Records to process
⟨

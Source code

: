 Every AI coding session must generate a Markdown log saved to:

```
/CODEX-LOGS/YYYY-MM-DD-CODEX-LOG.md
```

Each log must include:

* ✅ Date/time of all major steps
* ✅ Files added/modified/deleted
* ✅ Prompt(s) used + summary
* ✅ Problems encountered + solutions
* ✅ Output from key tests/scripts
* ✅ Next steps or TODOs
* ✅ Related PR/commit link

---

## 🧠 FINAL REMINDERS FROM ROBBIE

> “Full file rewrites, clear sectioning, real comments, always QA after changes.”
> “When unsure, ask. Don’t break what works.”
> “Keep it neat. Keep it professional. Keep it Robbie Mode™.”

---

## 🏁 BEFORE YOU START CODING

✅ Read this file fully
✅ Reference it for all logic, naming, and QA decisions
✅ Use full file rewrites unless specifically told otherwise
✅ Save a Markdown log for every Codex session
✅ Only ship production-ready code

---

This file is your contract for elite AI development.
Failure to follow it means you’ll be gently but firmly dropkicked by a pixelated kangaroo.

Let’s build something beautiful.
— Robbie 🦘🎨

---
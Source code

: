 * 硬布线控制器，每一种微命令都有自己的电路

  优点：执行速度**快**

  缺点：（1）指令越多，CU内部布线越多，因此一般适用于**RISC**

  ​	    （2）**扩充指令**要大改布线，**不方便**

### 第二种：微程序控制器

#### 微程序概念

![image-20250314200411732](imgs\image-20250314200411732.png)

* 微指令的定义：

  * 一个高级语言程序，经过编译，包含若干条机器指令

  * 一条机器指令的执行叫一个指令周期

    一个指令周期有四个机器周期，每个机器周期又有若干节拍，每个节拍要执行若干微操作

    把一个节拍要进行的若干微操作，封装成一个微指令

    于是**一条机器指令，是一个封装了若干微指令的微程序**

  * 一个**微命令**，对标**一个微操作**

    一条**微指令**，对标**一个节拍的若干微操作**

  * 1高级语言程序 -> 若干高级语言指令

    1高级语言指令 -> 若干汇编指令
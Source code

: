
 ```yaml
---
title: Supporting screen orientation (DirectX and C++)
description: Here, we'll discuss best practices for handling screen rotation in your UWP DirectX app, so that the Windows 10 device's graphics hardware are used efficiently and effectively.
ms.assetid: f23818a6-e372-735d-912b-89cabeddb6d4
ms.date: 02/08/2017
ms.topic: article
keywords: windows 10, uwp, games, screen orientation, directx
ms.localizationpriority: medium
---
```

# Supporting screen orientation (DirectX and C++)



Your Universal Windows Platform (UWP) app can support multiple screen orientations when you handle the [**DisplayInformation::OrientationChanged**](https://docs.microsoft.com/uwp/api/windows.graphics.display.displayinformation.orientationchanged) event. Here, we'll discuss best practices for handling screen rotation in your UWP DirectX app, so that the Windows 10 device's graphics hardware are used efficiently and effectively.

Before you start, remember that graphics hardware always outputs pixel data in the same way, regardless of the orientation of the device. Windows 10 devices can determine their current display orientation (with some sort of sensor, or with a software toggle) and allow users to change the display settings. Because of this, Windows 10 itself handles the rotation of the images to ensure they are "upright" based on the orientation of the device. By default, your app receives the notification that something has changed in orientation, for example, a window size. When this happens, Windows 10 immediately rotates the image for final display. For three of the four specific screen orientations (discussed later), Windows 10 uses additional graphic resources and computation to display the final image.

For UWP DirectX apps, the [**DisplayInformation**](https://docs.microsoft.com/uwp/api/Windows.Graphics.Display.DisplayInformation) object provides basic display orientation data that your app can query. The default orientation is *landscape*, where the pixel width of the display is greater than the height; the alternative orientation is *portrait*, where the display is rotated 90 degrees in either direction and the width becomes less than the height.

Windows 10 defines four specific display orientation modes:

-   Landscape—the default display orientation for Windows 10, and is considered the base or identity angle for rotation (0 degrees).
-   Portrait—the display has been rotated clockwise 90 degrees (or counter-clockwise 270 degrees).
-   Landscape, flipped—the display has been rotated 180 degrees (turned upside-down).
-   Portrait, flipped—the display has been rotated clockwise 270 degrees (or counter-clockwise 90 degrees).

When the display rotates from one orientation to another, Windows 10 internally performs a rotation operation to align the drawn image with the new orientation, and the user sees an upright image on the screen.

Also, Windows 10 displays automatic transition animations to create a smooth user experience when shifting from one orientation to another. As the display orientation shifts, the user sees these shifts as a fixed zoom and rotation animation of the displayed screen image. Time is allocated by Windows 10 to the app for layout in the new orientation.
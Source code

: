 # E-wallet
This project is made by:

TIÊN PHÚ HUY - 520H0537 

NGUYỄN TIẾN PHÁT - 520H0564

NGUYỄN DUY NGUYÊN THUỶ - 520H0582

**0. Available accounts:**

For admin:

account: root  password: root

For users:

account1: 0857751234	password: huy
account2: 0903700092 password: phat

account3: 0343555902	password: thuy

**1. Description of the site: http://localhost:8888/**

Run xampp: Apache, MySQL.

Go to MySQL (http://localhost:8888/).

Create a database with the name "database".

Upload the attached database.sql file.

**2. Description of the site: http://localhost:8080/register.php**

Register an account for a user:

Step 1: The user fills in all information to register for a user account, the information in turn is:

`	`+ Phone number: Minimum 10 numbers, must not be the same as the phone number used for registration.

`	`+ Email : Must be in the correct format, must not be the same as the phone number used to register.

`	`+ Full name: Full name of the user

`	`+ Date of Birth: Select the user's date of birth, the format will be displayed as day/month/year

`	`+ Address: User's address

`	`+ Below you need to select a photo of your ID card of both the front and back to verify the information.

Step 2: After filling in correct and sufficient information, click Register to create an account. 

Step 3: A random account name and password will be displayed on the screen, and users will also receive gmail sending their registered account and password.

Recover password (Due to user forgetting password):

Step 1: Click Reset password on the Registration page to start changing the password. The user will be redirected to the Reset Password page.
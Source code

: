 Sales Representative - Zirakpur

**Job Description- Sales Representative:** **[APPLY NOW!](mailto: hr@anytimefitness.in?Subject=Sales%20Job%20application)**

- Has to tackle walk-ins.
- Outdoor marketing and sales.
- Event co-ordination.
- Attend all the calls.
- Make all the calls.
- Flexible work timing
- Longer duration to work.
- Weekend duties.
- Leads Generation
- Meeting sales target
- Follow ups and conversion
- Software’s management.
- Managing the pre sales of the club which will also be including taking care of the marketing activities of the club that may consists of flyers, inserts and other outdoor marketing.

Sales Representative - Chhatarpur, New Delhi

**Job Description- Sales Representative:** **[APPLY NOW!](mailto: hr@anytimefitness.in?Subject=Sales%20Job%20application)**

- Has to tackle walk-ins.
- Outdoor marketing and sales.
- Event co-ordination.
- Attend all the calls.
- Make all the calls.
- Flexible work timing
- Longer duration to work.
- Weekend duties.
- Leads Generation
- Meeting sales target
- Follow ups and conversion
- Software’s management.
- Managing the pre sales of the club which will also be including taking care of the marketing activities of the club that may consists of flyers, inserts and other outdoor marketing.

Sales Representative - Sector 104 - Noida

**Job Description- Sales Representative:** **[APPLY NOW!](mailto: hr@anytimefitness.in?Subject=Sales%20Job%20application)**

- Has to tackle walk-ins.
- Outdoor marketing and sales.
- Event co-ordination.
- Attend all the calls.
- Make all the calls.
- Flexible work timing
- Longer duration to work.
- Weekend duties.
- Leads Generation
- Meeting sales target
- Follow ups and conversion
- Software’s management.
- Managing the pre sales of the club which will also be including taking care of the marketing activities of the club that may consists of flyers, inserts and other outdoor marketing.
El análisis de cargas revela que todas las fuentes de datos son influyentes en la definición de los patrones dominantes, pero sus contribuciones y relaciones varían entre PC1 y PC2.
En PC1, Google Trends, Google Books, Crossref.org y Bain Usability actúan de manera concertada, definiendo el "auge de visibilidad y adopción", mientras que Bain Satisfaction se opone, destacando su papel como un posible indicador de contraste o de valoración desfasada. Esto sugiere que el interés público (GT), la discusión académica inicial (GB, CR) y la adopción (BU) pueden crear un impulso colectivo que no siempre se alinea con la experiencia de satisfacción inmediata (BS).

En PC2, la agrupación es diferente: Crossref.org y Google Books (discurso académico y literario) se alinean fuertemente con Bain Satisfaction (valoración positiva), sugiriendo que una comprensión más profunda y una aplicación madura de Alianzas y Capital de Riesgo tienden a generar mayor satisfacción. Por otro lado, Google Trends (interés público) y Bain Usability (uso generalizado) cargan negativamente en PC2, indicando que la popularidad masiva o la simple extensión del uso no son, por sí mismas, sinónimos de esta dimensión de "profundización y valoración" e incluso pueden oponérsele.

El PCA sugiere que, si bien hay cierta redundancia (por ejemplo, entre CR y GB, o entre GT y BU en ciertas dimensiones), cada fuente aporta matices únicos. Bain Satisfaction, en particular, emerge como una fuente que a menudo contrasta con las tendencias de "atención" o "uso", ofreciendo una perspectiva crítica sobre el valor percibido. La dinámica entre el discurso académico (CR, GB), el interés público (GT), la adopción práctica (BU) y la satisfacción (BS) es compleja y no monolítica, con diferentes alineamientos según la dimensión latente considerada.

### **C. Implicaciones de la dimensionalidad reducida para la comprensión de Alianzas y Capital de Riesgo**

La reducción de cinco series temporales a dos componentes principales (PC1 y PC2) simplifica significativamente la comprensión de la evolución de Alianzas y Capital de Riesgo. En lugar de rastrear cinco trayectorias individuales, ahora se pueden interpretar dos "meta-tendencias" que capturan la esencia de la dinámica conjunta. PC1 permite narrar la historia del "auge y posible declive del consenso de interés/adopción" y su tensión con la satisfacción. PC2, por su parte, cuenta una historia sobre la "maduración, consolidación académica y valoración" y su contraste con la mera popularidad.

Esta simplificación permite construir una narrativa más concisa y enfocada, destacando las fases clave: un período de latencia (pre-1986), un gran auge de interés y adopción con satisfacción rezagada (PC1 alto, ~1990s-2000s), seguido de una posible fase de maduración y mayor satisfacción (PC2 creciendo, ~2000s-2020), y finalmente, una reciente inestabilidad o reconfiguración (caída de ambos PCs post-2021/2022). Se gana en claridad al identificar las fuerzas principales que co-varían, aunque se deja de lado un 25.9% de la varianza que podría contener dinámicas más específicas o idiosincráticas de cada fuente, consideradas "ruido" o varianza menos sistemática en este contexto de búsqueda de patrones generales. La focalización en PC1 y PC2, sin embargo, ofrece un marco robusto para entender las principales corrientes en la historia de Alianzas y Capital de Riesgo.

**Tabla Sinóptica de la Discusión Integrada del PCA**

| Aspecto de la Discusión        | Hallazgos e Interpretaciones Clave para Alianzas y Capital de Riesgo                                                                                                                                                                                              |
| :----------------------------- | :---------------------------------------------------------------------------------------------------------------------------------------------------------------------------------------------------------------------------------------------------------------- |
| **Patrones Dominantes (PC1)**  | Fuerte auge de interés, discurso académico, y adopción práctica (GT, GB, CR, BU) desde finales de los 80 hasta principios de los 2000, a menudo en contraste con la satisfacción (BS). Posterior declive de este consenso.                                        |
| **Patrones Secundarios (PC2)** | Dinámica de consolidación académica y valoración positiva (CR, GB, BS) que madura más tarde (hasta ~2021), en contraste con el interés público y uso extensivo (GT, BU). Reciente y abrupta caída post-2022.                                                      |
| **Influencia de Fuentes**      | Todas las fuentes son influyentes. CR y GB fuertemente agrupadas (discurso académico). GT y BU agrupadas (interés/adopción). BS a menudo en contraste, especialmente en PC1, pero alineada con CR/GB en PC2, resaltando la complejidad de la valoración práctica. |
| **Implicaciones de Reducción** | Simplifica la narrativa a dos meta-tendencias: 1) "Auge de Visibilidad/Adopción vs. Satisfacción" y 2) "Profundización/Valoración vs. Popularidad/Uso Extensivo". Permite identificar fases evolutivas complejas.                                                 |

⟩

Task details
When a line above includes the word "clockwise", please list that line.

Response to the exercise
-   Portrait—the display has been rotated clockwise 90 degrees (or counter-clockwise 270 degrees).
-   Portrait, flipped—the display has been rotated clockwise 270 degrees (or counter-clockwise 90 degrees).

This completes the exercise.